Thanks for your excellent work!
While digging into the code of Null-Text Inversion, I found something confusing.
Firstly, according to the formula in your paper, the DDIM Inversion writes like this:
where I assume $\epsilon_\theta(z_t)$ represents $\epsilon_\theta(z_t, t)$.
Then, I read the code provided in null_text_w_ptp.ipynb, I was somewhat confused by the implementation.
This block implements the inversion loop:
class NullInversion:
...
@torch.no_grad()
def ddim_loop(self, latent):
uncond_embeddings, cond_embeddings = self.context.chunk(2)
all_latent = [latent]
latent = latent.clone().detach()
for i in range(NUM_DDIM_STEPS):
t = self.model.scheduler.timesteps[len(self.model.scheduler.timesteps) - i - 1]

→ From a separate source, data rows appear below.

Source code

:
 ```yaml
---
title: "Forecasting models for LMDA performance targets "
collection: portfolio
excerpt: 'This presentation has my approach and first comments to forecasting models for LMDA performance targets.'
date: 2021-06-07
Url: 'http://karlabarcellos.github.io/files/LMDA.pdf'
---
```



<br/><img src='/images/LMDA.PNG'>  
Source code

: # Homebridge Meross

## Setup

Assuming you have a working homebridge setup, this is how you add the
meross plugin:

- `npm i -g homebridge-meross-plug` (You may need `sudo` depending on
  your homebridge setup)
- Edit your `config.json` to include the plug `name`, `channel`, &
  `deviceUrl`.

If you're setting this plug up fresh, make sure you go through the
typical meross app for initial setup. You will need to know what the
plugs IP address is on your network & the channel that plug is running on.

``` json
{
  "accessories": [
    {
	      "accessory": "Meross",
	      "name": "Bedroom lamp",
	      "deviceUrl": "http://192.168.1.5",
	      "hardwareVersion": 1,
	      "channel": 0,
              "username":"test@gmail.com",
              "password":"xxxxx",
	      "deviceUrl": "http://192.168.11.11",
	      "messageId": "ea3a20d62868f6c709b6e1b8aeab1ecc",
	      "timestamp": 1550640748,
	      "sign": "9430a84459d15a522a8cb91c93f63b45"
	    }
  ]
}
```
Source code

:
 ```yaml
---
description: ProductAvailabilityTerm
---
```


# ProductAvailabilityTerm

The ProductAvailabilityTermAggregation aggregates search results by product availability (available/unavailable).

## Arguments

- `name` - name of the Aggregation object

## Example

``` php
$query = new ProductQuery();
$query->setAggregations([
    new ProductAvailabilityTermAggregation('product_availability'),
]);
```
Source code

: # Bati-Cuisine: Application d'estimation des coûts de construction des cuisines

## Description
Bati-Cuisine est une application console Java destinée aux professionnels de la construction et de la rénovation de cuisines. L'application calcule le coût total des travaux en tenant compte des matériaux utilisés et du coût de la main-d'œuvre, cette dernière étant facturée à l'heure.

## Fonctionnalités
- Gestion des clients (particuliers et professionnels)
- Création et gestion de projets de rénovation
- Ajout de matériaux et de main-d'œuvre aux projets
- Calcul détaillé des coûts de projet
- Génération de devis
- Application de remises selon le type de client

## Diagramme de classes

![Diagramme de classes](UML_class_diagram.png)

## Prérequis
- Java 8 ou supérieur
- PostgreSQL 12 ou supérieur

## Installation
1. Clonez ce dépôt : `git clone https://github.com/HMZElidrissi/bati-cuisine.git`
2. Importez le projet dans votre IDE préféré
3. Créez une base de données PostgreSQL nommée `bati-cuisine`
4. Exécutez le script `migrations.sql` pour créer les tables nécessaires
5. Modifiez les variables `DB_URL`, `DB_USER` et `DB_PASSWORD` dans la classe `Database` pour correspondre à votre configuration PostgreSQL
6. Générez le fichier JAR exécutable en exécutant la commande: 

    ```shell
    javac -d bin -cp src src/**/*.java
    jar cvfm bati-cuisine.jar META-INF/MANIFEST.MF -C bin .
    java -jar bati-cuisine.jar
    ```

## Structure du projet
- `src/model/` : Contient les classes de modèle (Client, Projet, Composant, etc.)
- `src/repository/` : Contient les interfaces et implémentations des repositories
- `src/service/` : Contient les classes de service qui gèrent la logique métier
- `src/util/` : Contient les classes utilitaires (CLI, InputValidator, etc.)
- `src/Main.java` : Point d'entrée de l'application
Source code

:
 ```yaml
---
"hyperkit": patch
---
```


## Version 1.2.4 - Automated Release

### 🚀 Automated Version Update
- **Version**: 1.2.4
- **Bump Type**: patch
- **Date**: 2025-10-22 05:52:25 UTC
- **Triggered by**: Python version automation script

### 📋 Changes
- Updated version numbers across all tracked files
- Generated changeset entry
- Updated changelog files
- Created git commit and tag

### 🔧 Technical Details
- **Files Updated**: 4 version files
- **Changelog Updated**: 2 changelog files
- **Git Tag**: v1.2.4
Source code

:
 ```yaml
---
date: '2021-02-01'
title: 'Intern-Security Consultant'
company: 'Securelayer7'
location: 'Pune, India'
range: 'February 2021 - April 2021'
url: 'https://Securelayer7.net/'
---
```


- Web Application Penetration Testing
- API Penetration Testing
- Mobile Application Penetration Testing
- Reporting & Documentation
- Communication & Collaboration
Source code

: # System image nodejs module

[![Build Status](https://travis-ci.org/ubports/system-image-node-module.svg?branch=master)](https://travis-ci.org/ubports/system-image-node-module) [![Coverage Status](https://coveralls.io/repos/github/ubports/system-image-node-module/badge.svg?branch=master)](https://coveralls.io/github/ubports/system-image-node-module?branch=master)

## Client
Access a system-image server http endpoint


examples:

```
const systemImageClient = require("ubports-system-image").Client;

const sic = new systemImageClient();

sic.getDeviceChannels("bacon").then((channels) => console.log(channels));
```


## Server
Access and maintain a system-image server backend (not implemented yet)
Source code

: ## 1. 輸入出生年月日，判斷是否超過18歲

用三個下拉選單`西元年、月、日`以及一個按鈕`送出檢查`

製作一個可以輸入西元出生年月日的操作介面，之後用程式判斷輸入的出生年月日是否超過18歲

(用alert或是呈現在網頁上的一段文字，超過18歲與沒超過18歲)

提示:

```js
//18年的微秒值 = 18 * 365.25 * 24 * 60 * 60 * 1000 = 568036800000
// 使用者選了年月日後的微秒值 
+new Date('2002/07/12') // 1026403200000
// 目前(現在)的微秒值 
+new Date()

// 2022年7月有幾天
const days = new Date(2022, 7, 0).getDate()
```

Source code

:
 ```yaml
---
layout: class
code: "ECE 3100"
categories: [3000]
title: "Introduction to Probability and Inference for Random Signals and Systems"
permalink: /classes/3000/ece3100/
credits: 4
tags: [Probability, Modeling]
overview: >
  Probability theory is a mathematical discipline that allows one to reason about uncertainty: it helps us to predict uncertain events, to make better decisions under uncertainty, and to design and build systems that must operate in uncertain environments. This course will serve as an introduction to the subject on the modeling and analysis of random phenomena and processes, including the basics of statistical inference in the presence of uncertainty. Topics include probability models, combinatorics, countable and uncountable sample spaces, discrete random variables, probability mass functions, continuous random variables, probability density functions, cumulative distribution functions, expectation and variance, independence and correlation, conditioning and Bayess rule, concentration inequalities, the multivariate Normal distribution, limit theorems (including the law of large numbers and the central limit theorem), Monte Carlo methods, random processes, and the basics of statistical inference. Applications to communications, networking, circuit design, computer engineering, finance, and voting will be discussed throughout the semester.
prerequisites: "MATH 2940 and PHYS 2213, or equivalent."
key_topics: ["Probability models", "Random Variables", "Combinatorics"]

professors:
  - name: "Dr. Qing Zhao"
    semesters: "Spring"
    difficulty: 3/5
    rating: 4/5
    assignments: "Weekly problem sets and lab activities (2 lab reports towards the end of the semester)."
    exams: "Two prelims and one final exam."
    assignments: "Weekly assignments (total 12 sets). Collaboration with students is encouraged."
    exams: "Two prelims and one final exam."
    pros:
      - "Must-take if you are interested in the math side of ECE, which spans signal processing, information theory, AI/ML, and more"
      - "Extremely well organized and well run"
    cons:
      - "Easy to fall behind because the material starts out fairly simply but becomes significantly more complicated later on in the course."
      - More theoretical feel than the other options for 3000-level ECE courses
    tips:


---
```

noise_pred = self.get_noise_pred_single(latent, t, cond_embeddings)
latent = self.next_step(noise_pred, t, latent)
all_latent.append(latent)
return all_latent
And this one implements a single step of inversion:
class NullInversion:
...
def next_step(self, model_output: Union[torch.FloatTensor, np.ndarray], timestep: int, sample: Union[torch.FloatTensor, np.ndarray]):
timestep, next_timestep = min(timestep - self.scheduler.config.num_train_timesteps // self.scheduler.num_inference_steps, 999), timestep
alpha_prod_t = self.scheduler.alphas_cumprod[timestep] if timestep >= 0 else self.scheduler.final_alpha_cumprod
alpha_prod_t_next = self.scheduler.alphas_cumprod[next_timestep]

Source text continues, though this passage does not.